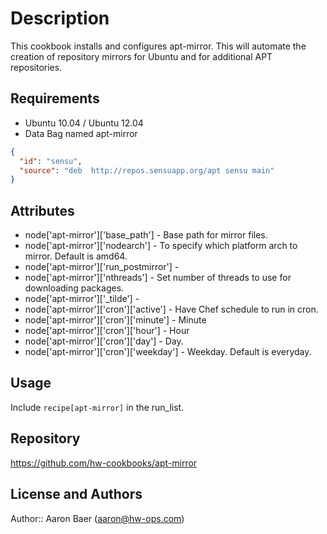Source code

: Description
===========

This cookbook installs and configures apt-mirror. This will automate the creation of
repository mirrors for Ubuntu and for additional APT repositories.

Requirements
------------

* Ubuntu 10.04 / Ubuntu 12.04
* Data Bag named apt-mirror

```json
{
  "id": "sensu",
  "source": "deb  http://repos.sensuapp.org/apt sensu main"
}
```

Attributes
----------

*  node['apt-mirror']['base_path'] - Base path for mirror files.
*  node['apt-mirror']['nodearch'] - To specify which platform arch to mirror. Default is amd64.
*  node['apt-mirror']['run_postmirror'] - 
*  node['apt-mirror']['nthreads'] - Set number of threads to use for downloading packages.
*  node['apt-mirror']['_tilde'] - 
*  node['apt-mirror']['cron']['active'] - Have Chef schedule to run in cron.
*  node['apt-mirror']['cron']['minute'] - Minute
*  node['apt-mirror']['cron']['hour'] - Hour
*  node['apt-mirror']['cron']['day'] - Day.
*  node['apt-mirror']['cron']['weekday'] - Weekday. Default is everyday.

Usage
-----
Include `recipe[apt-mirror]` in the run_list.

Repository
----------

https://github.com/hw-cookbooks/apt-mirror

License and Authors
-------------------

Author:: Aaron Baer (<aaron@hw-ops.com>)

* * * * * * * * *

- [AIM OF THE EXERCISE] Copy out each line of the data that includes the string "Default".

- [RESPONSE TO THE TASK]
*  node['apt-mirror']['nodearch'] - To specify which platform arch to mirror. Default is amd64.
*  node['apt-mirror']['cron']['weekday'] - Weekday. Default is everyday.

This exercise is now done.